== Segment start ==

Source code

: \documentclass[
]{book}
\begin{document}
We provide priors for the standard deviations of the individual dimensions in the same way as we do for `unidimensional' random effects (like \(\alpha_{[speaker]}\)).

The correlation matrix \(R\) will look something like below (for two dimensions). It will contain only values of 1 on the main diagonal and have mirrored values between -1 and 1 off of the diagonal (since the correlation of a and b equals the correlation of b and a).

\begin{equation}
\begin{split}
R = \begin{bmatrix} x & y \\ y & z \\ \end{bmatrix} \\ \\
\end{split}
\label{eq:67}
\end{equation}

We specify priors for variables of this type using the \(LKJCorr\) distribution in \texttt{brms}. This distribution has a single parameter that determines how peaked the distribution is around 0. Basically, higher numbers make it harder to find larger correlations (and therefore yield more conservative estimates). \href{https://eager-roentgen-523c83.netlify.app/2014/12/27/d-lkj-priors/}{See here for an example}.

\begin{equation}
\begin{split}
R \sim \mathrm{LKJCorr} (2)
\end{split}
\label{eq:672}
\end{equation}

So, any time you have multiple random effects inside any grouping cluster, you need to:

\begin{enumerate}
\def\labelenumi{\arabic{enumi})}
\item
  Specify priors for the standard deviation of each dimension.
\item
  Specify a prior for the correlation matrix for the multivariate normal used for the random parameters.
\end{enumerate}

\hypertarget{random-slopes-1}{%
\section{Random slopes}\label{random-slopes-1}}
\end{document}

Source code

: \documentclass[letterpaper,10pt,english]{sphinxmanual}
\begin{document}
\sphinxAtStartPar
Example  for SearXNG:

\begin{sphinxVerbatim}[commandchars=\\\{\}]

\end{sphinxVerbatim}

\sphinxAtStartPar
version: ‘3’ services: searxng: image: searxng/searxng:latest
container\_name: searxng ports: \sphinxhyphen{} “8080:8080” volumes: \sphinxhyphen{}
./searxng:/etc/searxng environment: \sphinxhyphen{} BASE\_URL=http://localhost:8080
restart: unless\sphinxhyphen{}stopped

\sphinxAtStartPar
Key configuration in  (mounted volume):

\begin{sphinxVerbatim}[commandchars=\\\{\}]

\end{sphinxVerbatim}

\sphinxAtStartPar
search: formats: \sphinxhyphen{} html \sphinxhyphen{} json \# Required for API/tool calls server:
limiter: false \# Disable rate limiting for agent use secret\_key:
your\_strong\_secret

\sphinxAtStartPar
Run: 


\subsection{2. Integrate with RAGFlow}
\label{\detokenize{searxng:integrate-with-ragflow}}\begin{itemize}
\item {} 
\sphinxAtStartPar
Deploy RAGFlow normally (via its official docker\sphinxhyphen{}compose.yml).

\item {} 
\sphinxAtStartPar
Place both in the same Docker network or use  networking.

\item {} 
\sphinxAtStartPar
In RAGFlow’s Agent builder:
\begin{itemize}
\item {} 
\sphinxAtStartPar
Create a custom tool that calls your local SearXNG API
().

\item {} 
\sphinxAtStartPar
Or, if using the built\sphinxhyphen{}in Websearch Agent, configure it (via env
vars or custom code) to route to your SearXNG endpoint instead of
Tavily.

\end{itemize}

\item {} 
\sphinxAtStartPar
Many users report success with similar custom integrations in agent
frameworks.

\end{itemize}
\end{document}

== Segment end ==

Work item — The full set of entries should be transcribed exactly.

Task answer —
Source code

: \documentclass[
]{book}
\begin{document}
We provide priors for the standard deviations of the individual dimensions in the same way as we do for `unidimensional' random effects (like \(\alpha_{[speaker]}\)).

The correlation matrix \(R\) will look something like below (for two dimensions). It will contain only values of 1 on the main diagonal and have mirrored values between -1 and 1 off of the diagonal (since the correlation of a and b equals the correlation of b and a).

\begin{equation}
\begin{split}
R = \begin{bmatrix} x & y \\ y & z \\ \end{bmatrix} \\ \\
\end{split}
\label{eq:67}
\end{equation}

We specify priors for variables of this type using the \(LKJCorr\) distribution in \texttt{brms}. This distribution has a single parameter that determines how peaked the distribution is around 0. Basically, higher numbers make it harder to find larger correlations (and therefore yield more conservative estimates). \href{https://eager-roentgen-523c83.netlify.app/2014/12/27/d-lkj-priors/}{See here for an example}.

\begin{equation}
\begin{split}
R \sim \mathrm{LKJCorr} (2)
\end{split}
\label{eq:672}
\end{equation}

So, any time you have multiple random effects inside any grouping cluster, you need to:

\begin{enumerate}
\def\labelenumi{\arabic{enumi})}
\item
  Specify priors for the standard deviation of each dimension.
\item
  Specify a prior for the correlation matrix for the multivariate normal used for the random parameters.
\end{enumerate}

\hypertarget{random-slopes-1}{%
\section{Random slopes}\label{random-slopes-1}}
\end{document}

Source code

: \documentclass[letterpaper,10pt,english]{sphinxmanual}
\begin{document}
\sphinxAtStartPar
Example  for SearXNG:

\begin{sphinxVerbatim}[commandchars=\\\{\}]

\end{sphinxVerbatim}

\sphinxAtStartPar
version: ‘3’ services: searxng: image: searxng/searxng:latest
container\_name: searxng ports: \sphinxhyphen{} “8080:8080” volumes: \sphinxhyphen{}
./searxng:/etc/searxng environment: \sphinxhyphen{} BASE\_URL=http://localhost:8080
restart: unless\sphinxhyphen{}stopped

\sphinxAtStartPar
Key configuration in  (mounted volume):

\begin{sphinxVerbatim}[commandchars=\\\{\}]

\end{sphinxVerbatim}

\sphinxAtStartPar
search: formats: \sphinxhyphen{} html \sphinxhyphen{} json \# Required for API/tool calls server:
limiter: false \# Disable rate limiting for agent use secret\_key:
your\_strong\_secret

\sphinxAtStartPar
Run: 


\subsection{2. Integrate with RAGFlow}
\label{\detokenize{searxng:integrate-with-ragflow}}\begin{itemize}
\item {} 
\sphinxAtStartPar
Deploy RAGFlow normally (via its official docker\sphinxhyphen{}compose.yml).

\item {} 
\sphinxAtStartPar
Place both in the same Docker network or use  networking.

\item {} 
\sphinxAtStartPar
In RAGFlow’s Agent builder:
\begin{itemize}
\item {} 
\sphinxAtStartPar
Create a custom tool that calls your local SearXNG API
().

\item {} 
\sphinxAtStartPar
Or, if using the built\sphinxhyphen{}in Websearch Agent, configure it (via env
vars or custom code) to route to your SearXNG endpoint instead of
Tavily.

\end{itemize}

\item {} 
\sphinxAtStartPar
Many users report success with similar custom integrations in agent
frameworks.

\end{itemize}
\end{document}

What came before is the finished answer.